Top of TASK DATA

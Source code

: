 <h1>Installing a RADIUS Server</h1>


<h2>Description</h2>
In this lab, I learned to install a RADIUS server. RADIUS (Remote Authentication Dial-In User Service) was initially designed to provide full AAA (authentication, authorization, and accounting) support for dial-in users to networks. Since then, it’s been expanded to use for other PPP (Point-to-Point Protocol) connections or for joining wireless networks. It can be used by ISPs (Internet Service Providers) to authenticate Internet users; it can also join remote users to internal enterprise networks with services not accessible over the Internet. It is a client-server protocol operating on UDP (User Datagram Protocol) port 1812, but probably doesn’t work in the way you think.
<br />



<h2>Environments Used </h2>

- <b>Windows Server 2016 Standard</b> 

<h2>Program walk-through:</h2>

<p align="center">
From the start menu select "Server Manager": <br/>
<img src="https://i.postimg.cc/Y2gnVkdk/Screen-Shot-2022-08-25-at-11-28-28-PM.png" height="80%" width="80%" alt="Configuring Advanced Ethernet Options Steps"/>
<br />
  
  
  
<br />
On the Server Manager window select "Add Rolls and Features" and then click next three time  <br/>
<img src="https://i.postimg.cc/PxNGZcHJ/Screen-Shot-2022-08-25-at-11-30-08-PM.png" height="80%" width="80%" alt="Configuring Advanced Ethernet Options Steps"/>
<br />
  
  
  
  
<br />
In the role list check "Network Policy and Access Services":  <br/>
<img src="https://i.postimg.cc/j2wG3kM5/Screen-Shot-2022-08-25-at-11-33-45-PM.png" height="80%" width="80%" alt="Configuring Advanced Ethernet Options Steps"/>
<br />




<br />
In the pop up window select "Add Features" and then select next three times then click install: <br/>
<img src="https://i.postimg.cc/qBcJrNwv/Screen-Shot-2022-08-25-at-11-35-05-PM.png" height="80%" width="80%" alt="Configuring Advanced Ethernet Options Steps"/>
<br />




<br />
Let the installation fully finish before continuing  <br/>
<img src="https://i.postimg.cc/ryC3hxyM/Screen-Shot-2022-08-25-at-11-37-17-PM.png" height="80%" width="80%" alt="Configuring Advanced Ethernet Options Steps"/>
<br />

Bottom of TASK DATA

*WHAT YOU ARE ASKED TO DO:* Copy each line in the data that holds the word "select".

*PROBLEM SOLUTION:*
From the start menu select "Server Manager": <br/>
On the Server Manager window select "Add Rolls and Features" and then click next three time  <br/>
In the pop up window select "Add Features" and then select next three times then click install: <br/>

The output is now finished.